BNSF has a heck of a fleet of General Electric C44-9W locomotives, many of them in some stage of visual deterioration. Burnt sides, faded paint, rust, if you can name it, you can find a Dash 9 that is suffering from it. Even given these cosmetic issues, this model locomotive still is a backbone of the railroad's motive power fleet. In fact it is unusual to see a manifest or intermodal train without at least one representative from the Dash 9 family in the consist.
Tonight, I suspect, was a good example of why. They move the freight. With ATCS showing a pair of westbounds, I snapped a towel at Mrs. L4T to get her moving and we headed uptown to hunt trains. This was one time when I didn't spot a headlight as I crossed the tracks, in fact, the gates were going down as we approached. Sure enough a Z train flashed across my field of view with a pair of Dash 9's spliced by an SD75. And they were hauling. As C. W. McCall once put it in the song "Convoy", they were moving "like a rocket sled on rails". It seemed like a challenge so I vowed to Mrs. L4T that I was going to catch them if it took all the way to Dilworth. For a moment I thought it might.

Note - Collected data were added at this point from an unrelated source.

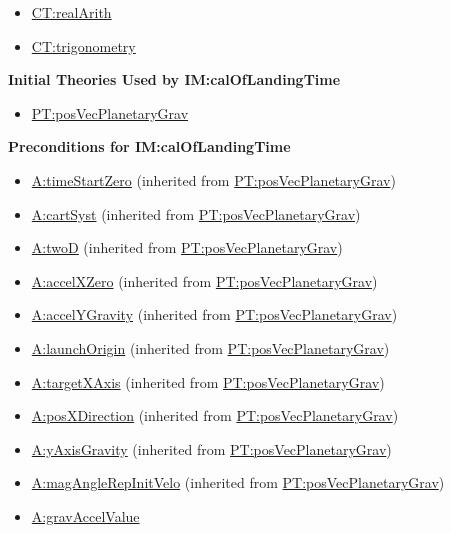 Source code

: \documentclass[12pt]{article}
\begin{document}
\begin{itemize}
\item \hyperref[CT:realArith]{CT:realArith}
\item \hyperref[CT:trigonometry]{CT:trigonometry}
\end{itemize}

\noindent \textbf{Initial Theories Used by IM:calOfLandingTime}

\begin{itemize}
\item \hyperref[PT:posVecPlanetaryGrav]{PT:posVecPlanetaryGrav}
\end{itemize}

\noindent \textbf{Preconditions for IM:calOfLandingTime}
\begin{itemize}
\item \hyperref[timeStartZero]{A:timeStartZero} (inherited from \hyperref[PT:posVecPlanetaryGrav]{PT:posVecPlanetaryGrav})
\item \hyperref[cartSyst]{A:cartSyst} (inherited from \hyperref[PT:posVecPlanetaryGrav]{PT:posVecPlanetaryGrav})
\item \hyperref[twoD]{A:twoD} (inherited from \hyperref[PT:posVecPlanetaryGrav]{PT:posVecPlanetaryGrav})
\item \hyperref[accelXZero]{A:accelXZero} (inherited from \hyperref[PT:posVecPlanetaryGrav]{PT:posVecPlanetaryGrav})
\item \hyperref[accelYGravity]{A:accelYGravity} (inherited from \hyperref[PT:posVecPlanetaryGrav]{PT:posVecPlanetaryGrav})
\item \hyperref[launchOrigin]{A:launchOrigin} (inherited from \hyperref[PT:posVecPlanetaryGrav]{PT:posVecPlanetaryGrav})
\item \hyperref[targetXAxis]{A:targetXAxis} (inherited from \hyperref[PT:posVecPlanetaryGrav]{PT:posVecPlanetaryGrav})
\item \hyperref[posXDirection]{A:posXDirection} (inherited from \hyperref[PT:posVecPlanetaryGrav]{PT:posVecPlanetaryGrav})
\item \hyperref[yAxisGravity]{A:yAxisGravity} (inherited from \hyperref[PT:posVecPlanetaryGrav]{PT:posVecPlanetaryGrav})
\item \hyperref[magAngleRepInitVelo]{A:magAngleRepInitVelo} (inherited from \hyperref[PT:posVecPlanetaryGrav]{PT:posVecPlanetaryGrav})
\item \hyperref[gravAccelValue]{A:gravAccelValue}

\end{itemize}
\end{document}
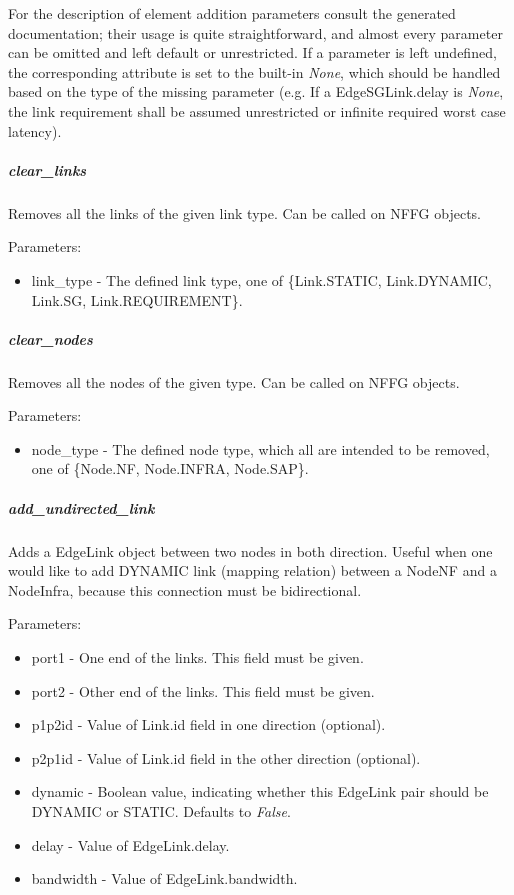 \documentclass[a4paper,10pt]{scrartcl}
\begin{document}
For the description of element addition parameters consult the generated documentation; 
their usage is quite straightforward, and almost every parameter can be omitted and left default or unrestricted.
If a parameter is left undefined, the corresponding attribute is set to the built-in \emph{None}, 
which should be handled based on the type of the missing parameter (e.g. If a EdgeSGLink.delay is \emph{None}, 
the link requirement shall be assumed unrestricted or infinite required worst case latency).

\subparagraph{clear\_links}
Removes all the links of the given link type. Can be called on NFFG objects.

Parameters:
\begin{itemize}
\item link\_type - The defined link type, one of \{Link.STATIC, Link.DYNAMIC, Link.SG, Link.REQUIREMENT\}.
\end{itemize}

\subparagraph{clear\_nodes}
Removes all the nodes of the given type. Can be called on NFFG objects.

Parameters:
\begin{itemize}
\item node\_type - The defined node type, which all are intended to be removed, one of \{Node.NF, Node.INFRA, Node.SAP\}.
\end{itemize}

\subparagraph{add\_undirected\_link}
Adds a EdgeLink object between two nodes in both direction. Useful when one would like to add DYNAMIC link 
(mapping relation) between a NodeNF and a NodeInfra, because this connection must be bidirectional.

Parameters:
\begin{itemize}
\item port1 - One end of the links. This field must be given.
\item port2 - Other end of the links. This field must be given.
\item p1p2id - Value of Link.id field in one direction (optional).
\item p2p1id - Value of Link.id field in the other direction (optional).
\item dynamic - Boolean value, indicating whether this EdgeLink pair should be DYNAMIC or STATIC. Defaults to \emph{False}.
\item delay - Value of EdgeLink.delay.
\item bandwidth - Value of EdgeLink.bandwidth.
\end{itemize}
\end{document}

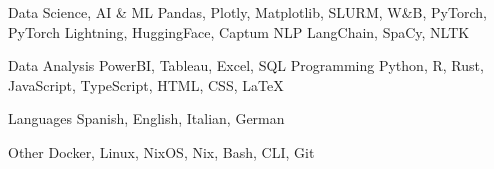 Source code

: 

\begin{cvskills}


  \cvskill
    {Data Science, AI \& ML} %
    {Pandas, Plotly, Matplotlib, SLURM, W\&B, PyTorch, PyTorch Lightning, HuggingFace, Captum} %
  \cvskill
    {NLP} %
    {LangChain, SpaCy, NLTK} %

  \cvskill
    {Data Analysis}
    {PowerBI, Tableau, Excel, SQL}
  \cvskill
    {Programming} %
    {Python, R, Rust, JavaScript, TypeScript, HTML, CSS, LaTeX} %

  \cvskill
    {Languages} %
    {Spanish, English, Italian, German} %

  \cvskill
    {Other}
    {Docker, Linux, NixOS, Nix, Bash, CLI, Git}

\end{cvskills}
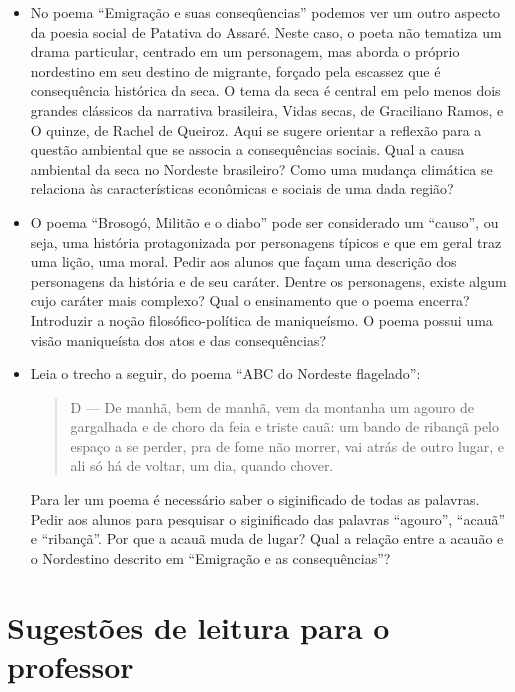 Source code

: \documentclass[11pt]{hedrabook_ficha}
\begin{document}
\begin{itemize}
\item No poema “Emigração e suas conseqûencias” podemos ver um outro aspecto da
  poesia social de Patativa do Assaré. Neste caso, o poeta não tematiza um
  drama particular, centrado em um personagem, mas aborda o próprio nordestino
  em seu destino de migrante, forçado pela escassez que é consequência
  histórica da seca. O tema da seca é central em pelo menos dois grandes
  clássicos da narrativa brasileira, Vidas secas, de Graciliano Ramos, e O
  quinze, de Rachel de Queiroz. Aqui se sugere orientar a reflexão para a
  questão ambiental que se associa a consequências sociais. Qual a causa
  ambiental da seca no Nordeste brasileiro? Como uma mudança climática se
  relaciona às características econômicas e sociais de uma dada região? 

\item O poema “Brosogó, Militão e o diabo” pode ser considerado um “causo”, ou
  seja, uma história protagonizada por personagens típicos e que em geral traz
  uma lição, uma moral. Pedir aos alunos que façam uma descrição dos
  personagens da história e de seu caráter. Dentre os personagens, existe algum
  cujo caráter mais complexo? Qual o ensinamento que o poema encerra?
  Introduzir a noção filosófico-política de maniqueísmo. O poema possui uma
  visão maniqueísta dos atos e das consequências?

\item Leia o trecho a seguir, do poema “ABC do Nordeste flagelado”:
\begin{quote}
D — De manhã, bem de manhã,
vem da montanha um agouro 
de gargalhada e de choro  da feia e triste cauã: 
um bando de ribançã  
pelo espaço a se perder,
pra de fome não morrer,
vai atrás de outro lugar,
e ali só há de voltar,
um dia, quando chover.
\end{quote}

Para ler um poema é necessário saber o siginificado de todas as palavras. Pedir
aos alunos para pesquisar o siginificado das palavras “agouro”, “acauã” e
“ribançã”. Por que a acauã muda de lugar? Qual a relação entre a acauão e o
Nordestino descrito em “Emigração e as consequências”? 

\end{itemize}

\section{Sugestões de leitura para o professor} 
\end{document}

We finally caught the end of the train between Bluffton and New York Mills, and the head end west of Mills. I wanted to shoot him at the big woods near Perham, and barely made it in time. There was absolutely no wait for this shot:
And then he was gone.
Time for train number 2. I figured it was a coal empty as it came off the Brainerd. We played around near the overpass for a few minutes waiting then took up a photography position after the headlight came into view. Sure enough, the classic Superior coal empty with a pair of MAC's leading and an ACe pushing.